◆ WHAT THE TASK ASKS ◆
Find the lines in the records below that contain "Connector", and report each of them.

◆ Collection entries ◆
----------
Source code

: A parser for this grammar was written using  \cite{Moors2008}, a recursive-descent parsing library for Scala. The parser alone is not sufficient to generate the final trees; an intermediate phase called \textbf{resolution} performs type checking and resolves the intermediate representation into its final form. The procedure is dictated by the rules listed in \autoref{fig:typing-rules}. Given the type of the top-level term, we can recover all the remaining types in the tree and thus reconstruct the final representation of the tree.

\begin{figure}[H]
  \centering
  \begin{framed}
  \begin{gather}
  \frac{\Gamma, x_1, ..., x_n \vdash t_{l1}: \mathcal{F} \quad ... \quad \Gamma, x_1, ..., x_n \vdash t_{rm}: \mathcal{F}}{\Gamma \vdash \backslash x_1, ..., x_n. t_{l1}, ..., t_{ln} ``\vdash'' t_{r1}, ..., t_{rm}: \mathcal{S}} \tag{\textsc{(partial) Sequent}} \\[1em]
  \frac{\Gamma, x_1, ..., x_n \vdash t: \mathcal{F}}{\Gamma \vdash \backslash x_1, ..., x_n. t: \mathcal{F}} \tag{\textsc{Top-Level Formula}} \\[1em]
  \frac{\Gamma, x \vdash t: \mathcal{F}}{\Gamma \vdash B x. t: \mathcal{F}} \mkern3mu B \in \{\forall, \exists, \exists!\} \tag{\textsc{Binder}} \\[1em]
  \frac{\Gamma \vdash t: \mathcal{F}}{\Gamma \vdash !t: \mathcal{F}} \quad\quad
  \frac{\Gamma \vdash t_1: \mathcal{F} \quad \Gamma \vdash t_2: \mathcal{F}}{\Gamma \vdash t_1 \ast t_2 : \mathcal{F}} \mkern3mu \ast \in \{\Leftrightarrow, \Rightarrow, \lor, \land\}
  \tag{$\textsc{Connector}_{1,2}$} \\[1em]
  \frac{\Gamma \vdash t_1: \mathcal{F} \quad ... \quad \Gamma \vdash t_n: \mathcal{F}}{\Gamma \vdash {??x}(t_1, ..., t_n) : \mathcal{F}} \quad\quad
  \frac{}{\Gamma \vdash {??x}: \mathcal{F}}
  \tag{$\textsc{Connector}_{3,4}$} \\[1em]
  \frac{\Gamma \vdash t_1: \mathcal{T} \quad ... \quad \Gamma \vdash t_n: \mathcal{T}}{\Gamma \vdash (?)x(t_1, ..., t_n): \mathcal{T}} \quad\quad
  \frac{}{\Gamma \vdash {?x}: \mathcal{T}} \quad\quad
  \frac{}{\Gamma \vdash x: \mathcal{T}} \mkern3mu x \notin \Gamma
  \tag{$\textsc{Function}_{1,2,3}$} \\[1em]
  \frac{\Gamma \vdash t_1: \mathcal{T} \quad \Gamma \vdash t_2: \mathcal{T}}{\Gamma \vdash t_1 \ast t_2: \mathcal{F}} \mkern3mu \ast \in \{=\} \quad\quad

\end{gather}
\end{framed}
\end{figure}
----------
◆ OUTPUT OF THE TASK ◆
  \tag{$\textsc{Connector}_{1,2}$} \\[1em]
  \tag{$\textsc{Connector}_{3,4}$} \\[1em]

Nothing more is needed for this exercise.